### Required action
Copy out each line of the listing that has the word "magnitude" in it.

### Material provided
Start of Block
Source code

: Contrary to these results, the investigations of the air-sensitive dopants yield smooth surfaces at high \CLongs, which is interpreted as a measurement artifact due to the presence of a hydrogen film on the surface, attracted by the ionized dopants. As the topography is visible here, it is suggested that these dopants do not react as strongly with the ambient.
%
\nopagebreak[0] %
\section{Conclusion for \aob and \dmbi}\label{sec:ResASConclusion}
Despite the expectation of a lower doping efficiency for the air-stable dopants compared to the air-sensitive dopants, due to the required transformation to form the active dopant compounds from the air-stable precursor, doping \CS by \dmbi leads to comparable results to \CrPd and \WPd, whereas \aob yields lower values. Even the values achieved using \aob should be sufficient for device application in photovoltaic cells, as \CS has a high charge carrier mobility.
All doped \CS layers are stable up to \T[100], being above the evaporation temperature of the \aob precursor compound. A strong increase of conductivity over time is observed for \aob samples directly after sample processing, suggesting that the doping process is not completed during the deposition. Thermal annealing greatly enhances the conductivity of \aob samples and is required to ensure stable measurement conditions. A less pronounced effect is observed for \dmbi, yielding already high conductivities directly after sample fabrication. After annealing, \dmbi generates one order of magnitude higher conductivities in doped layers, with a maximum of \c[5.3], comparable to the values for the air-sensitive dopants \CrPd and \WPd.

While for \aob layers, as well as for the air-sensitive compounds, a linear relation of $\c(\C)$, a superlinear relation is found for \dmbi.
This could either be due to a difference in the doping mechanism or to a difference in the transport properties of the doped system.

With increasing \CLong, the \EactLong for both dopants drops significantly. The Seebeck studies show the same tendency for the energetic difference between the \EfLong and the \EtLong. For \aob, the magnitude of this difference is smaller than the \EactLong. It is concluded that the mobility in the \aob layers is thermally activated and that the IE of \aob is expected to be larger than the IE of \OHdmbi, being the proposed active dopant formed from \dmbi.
End of Block
Start of Block
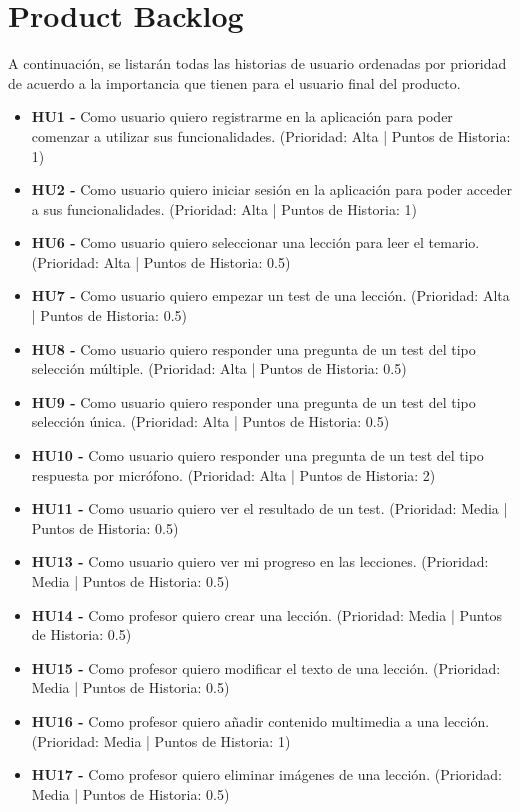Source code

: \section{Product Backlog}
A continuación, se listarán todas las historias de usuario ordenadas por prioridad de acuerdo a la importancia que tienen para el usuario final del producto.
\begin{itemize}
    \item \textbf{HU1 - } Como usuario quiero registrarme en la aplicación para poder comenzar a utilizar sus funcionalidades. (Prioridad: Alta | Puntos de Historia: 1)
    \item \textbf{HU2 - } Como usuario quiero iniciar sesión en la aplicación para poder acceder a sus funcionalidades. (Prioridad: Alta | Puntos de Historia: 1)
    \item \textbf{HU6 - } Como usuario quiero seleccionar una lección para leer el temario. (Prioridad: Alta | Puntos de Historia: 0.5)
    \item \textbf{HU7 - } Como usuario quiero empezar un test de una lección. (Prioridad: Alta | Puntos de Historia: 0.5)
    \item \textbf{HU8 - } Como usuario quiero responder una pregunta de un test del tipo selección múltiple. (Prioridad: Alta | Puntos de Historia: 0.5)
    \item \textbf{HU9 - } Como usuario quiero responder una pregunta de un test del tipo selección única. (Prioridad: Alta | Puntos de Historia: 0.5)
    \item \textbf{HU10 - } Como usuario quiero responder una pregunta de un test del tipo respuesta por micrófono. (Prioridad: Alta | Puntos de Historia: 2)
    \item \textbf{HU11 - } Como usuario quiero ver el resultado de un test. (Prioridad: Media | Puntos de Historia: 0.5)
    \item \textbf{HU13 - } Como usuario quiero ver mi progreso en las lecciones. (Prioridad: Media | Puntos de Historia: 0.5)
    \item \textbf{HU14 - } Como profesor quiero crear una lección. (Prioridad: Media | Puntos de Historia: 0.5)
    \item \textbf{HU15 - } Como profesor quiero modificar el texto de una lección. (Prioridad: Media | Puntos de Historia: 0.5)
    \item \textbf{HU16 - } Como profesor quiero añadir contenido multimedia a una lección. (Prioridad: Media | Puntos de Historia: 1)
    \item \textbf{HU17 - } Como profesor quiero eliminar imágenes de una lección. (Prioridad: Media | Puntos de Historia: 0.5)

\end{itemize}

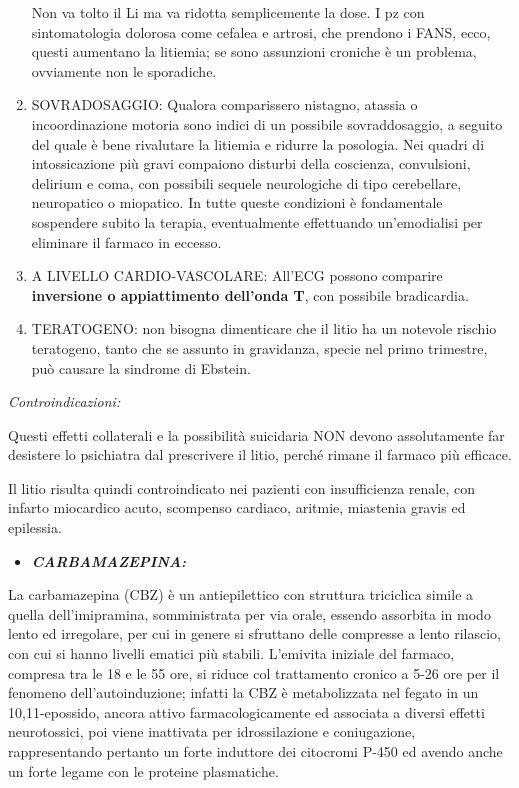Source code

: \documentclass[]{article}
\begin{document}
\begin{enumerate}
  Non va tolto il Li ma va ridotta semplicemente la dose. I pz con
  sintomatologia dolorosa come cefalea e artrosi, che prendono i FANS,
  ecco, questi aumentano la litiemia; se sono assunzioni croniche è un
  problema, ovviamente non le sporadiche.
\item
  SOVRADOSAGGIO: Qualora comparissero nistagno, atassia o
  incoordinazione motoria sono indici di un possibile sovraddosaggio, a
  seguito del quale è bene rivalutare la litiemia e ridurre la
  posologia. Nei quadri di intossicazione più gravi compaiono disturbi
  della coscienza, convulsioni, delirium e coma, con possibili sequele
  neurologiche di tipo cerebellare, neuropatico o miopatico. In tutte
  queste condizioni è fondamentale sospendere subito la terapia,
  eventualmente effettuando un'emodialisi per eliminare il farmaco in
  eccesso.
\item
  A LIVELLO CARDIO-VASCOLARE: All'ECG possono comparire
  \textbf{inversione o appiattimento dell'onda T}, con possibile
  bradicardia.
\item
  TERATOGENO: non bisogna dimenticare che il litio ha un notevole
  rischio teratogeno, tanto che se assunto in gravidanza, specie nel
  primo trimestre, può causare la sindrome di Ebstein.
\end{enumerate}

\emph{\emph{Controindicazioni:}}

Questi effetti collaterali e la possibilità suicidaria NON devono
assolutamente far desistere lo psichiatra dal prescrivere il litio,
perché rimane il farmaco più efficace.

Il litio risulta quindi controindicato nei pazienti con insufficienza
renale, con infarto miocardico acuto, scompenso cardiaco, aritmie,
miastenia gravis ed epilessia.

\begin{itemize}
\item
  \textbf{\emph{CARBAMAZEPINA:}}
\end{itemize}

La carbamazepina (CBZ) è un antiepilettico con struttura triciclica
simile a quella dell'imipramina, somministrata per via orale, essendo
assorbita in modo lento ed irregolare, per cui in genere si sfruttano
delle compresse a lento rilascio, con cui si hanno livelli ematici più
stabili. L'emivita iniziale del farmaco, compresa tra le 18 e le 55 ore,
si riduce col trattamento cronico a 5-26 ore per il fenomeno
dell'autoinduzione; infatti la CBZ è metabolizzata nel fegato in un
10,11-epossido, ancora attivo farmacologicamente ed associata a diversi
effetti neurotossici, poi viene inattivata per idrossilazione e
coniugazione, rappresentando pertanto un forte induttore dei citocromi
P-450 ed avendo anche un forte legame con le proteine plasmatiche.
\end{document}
End of Block
Start of Block
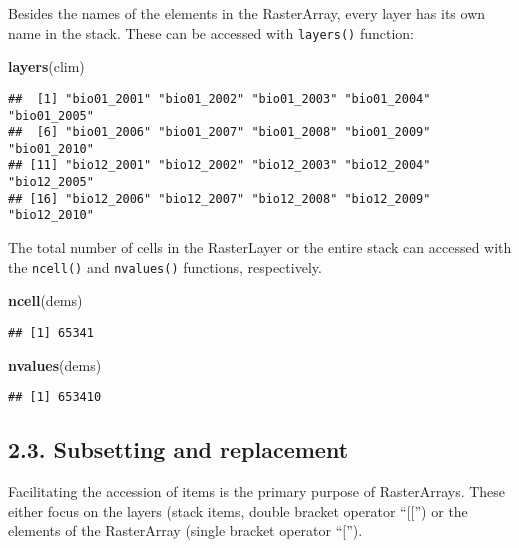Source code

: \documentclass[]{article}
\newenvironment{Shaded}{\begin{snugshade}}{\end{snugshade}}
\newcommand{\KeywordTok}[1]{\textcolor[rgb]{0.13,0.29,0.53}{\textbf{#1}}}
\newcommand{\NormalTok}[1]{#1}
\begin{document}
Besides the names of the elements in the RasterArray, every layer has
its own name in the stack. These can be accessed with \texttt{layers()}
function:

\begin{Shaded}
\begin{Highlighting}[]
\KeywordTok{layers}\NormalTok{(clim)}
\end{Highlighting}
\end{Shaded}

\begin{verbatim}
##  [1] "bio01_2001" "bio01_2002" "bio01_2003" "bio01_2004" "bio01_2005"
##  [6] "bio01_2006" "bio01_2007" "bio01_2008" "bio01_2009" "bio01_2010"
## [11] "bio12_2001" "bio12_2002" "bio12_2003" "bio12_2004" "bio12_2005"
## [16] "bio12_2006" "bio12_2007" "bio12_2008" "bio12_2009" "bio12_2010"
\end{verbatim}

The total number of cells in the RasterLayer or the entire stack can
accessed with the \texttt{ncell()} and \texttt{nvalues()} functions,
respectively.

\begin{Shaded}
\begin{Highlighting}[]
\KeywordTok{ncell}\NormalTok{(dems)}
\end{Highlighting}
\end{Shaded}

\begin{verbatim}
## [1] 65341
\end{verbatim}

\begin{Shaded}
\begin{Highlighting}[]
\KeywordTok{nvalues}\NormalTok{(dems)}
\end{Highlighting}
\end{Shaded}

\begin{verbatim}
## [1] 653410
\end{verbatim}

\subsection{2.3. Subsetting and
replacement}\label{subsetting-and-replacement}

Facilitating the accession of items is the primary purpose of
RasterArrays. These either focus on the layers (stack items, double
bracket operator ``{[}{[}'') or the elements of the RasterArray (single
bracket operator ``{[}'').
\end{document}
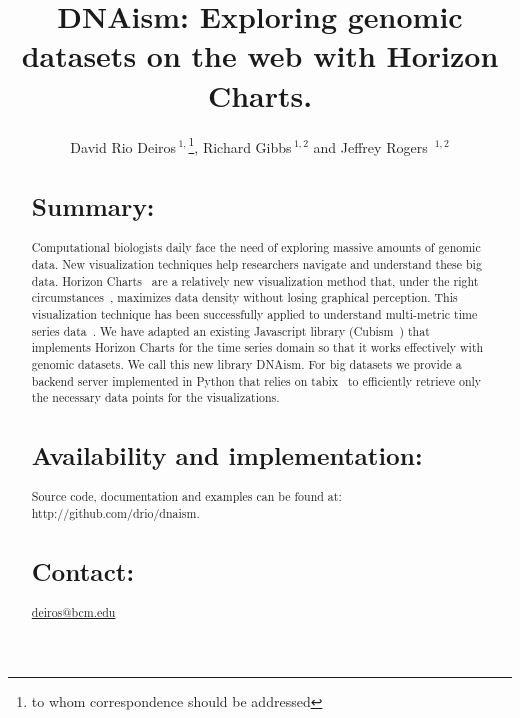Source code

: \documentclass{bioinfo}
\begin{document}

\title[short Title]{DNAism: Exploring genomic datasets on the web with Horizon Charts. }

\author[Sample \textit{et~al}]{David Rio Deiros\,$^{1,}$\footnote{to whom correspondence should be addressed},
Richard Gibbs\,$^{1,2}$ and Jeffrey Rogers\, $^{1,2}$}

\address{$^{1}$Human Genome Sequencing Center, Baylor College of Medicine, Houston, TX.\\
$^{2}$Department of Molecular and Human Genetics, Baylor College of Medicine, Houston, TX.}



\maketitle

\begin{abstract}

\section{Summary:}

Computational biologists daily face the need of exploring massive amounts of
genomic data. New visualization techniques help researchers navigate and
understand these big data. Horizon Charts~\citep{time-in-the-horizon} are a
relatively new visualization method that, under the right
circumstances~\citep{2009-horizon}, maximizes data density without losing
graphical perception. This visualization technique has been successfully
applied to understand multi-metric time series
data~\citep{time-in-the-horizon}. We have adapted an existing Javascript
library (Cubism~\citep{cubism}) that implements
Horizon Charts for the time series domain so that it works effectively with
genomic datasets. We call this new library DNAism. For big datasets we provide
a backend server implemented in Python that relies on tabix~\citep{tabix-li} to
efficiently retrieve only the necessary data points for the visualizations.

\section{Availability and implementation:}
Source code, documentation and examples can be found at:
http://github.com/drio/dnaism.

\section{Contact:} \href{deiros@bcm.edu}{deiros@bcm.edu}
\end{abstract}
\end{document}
End of Block
### Solved problem
All doped \CS layers are stable up to \T[100], being above the evaporation temperature of the \aob precursor compound. A strong increase of conductivity over time is observed for \aob samples directly after sample processing, suggesting that the doping process is not completed during the deposition. Thermal annealing greatly enhances the conductivity of \aob samples and is required to ensure stable measurement conditions. A less pronounced effect is observed for \dmbi, yielding already high conductivities directly after sample fabrication. After annealing, \dmbi generates one order of magnitude higher conductivities in doped layers, with a maximum of \c[5.3], comparable to the values for the air-sensitive dopants \CrPd and \WPd.
With increasing \CLong, the \EactLong for both dopants drops significantly. The Seebeck studies show the same tendency for the energetic difference between the \EfLong and the \EtLong. For \aob, the magnitude of this difference is smaller than the \EactLong. It is concluded that the mobility in the \aob layers is thermally activated and that the IE of \aob is expected to be larger than the IE of \OHdmbi, being the proposed active dopant formed from \dmbi.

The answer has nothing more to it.